:: Exercise prompt ::
I would like every line of the records below that contains the word "queue" copied.

:: Data shown ::
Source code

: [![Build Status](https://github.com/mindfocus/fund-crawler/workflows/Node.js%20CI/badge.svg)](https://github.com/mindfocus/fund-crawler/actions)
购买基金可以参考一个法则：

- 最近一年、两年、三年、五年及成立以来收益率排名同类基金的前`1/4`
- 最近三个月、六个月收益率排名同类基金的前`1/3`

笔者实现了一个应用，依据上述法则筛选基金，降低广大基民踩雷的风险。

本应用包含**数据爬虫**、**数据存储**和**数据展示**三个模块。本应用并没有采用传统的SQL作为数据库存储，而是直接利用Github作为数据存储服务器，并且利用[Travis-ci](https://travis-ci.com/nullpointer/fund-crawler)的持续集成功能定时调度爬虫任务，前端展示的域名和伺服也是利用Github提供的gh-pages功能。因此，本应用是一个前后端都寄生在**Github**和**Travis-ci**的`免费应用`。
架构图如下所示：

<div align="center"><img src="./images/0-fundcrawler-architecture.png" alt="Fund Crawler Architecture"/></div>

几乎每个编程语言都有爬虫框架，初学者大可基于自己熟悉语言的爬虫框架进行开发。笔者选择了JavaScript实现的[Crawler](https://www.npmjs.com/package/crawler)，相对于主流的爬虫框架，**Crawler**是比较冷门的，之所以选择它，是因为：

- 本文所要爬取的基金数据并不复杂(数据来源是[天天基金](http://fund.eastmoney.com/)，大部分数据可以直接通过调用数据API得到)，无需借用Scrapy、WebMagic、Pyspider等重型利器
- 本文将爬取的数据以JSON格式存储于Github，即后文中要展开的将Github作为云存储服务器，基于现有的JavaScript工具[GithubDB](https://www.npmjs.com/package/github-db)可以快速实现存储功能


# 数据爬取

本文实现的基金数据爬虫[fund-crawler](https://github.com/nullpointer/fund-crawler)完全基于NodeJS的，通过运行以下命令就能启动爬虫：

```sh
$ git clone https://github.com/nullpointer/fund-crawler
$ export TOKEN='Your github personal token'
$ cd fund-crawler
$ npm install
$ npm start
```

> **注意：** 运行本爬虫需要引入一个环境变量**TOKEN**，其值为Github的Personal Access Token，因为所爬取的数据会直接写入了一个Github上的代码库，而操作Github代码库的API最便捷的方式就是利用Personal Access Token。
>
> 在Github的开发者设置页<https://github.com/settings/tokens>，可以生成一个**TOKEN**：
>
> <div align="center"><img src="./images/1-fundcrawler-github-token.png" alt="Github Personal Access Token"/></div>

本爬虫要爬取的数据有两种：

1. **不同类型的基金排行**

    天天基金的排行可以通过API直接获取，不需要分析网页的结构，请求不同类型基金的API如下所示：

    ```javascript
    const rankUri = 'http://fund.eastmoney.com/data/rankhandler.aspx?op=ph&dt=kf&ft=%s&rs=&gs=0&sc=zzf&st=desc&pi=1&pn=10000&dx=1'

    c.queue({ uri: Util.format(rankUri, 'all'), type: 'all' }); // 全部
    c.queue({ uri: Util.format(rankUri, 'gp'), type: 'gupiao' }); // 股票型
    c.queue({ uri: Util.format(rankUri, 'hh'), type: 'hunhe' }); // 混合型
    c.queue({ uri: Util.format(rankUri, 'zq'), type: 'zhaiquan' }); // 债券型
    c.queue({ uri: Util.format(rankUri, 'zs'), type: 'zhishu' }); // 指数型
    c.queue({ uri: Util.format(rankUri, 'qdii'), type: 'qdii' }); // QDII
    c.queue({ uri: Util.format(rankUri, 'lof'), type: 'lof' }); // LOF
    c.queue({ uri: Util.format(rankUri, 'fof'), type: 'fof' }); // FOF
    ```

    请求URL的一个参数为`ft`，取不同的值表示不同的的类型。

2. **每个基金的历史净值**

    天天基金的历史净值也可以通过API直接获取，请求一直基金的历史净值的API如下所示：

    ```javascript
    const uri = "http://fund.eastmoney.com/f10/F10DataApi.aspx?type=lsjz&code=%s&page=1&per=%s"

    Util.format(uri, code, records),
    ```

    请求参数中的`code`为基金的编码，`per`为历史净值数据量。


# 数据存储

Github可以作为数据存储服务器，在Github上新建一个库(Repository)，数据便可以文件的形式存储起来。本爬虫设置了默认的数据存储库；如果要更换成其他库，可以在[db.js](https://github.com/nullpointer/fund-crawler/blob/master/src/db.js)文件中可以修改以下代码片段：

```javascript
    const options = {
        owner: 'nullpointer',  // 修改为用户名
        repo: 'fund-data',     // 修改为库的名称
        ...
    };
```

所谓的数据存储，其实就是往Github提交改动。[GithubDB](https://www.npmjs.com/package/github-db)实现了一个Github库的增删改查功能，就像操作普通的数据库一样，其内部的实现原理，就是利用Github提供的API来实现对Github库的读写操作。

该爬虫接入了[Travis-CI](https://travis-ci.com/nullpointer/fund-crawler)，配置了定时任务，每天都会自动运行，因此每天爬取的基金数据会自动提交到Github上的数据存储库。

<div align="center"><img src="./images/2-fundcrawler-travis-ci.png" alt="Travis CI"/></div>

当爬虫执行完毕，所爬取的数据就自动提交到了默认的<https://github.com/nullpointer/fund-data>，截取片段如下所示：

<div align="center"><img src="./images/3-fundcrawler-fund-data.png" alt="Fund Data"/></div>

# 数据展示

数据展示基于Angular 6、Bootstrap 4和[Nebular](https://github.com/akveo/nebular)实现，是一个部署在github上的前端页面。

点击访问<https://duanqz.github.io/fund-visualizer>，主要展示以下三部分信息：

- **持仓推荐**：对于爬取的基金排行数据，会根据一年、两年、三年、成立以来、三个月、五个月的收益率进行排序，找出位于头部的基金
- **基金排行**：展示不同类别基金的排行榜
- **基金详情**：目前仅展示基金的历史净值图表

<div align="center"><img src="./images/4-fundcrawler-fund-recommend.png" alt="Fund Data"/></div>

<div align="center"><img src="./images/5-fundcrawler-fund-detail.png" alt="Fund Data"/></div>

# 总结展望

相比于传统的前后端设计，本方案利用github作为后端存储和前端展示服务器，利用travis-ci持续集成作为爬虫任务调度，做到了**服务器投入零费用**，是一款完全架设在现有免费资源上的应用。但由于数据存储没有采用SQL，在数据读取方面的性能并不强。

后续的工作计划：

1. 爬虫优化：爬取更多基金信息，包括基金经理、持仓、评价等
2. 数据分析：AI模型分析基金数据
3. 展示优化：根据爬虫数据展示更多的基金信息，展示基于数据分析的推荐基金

:: Your response ::
    c.queue({ uri: Util.format(rankUri, 'all'), type: 'all' }); // 全部
    c.queue({ uri: Util.format(rankUri, 'gp'), type: 'gupiao' }); // 股票型
    c.queue({ uri: Util.format(rankUri, 'hh'), type: 'hunhe' }); // 混合型
    c.queue({ uri: Util.format(rankUri, 'zq'), type: 'zhaiquan' }); // 债券型
    c.queue({ uri: Util.format(rankUri, 'zs'), type: 'zhishu' }); // 指数型
    c.queue({ uri: Util.format(rankUri, 'qdii'), type: 'qdii' }); // QDII
    c.queue({ uri: Util.format(rankUri, 'lof'), type: 'lof' }); // LOF
    c.queue({ uri: Util.format(rankUri, 'fof'), type: 'fof' }); // FOF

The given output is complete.